It varies by lender, but expect roughly S$40,000 to S$60,000 a year for most banks, higher than the S$20,000 to S$30,000 bar for citizens and PRs. Citi Quick Cash, for example, requires S$42,000 a year for foreigners as of June 2026. Licensed moneylenders accept lower incomes but cap the loan size.

How much can a foreigner borrow from a licensed moneylender?

The Ministry of Law sets an aggregate cap across all licensed moneylenders combined.

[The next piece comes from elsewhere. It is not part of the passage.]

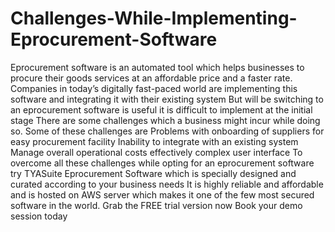 # Challenges-While-Implementing-Eprocurement-Software
Eprocurement software is an automated tool which helps businesses to procure their goods services at an affordable price and a faster rate. Companies in today’s digitally fast-paced world are implementing this software and integrating it with their existing system But will be switching to an eprocurement software is useful it is difficult to implement at the initial stage There are some challenges which a business might incur while doing so. Some of these challenges are Problems with onboarding of suppliers for easy procurement facility Inability to integrate with an existing system Manage overall operational costs effectively   complex user interface  To overcome all these challenges while opting for an eprocurement software try TYASuite Eprocurement Software which is specially designed and curated according to your business needs It is highly reliable and affordable and is hosted on AWS server which makes it one of the few most secured software in the world. Grab the FREE trial version now Book your demo session today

A foreigner earning under S$10,000 a year can borrow S$500 in total, S$3,000 between S$10,000 and S$20,000, and up to 6 times monthly income if earning S$20,000 or more a year.

What is the maximum interest a moneylender can charge a foreigner?

A licensed moneylender can charge a maximum of 4% interest per month, plus up to 4% per month late interest on overdue amounts, a late fee capped at S$60 per month, and a one-time admin fee of at most 10% of the principal. Total charges can never exceed the original loan amount.

Does taking a foreigner loan help build my Singapore credit history?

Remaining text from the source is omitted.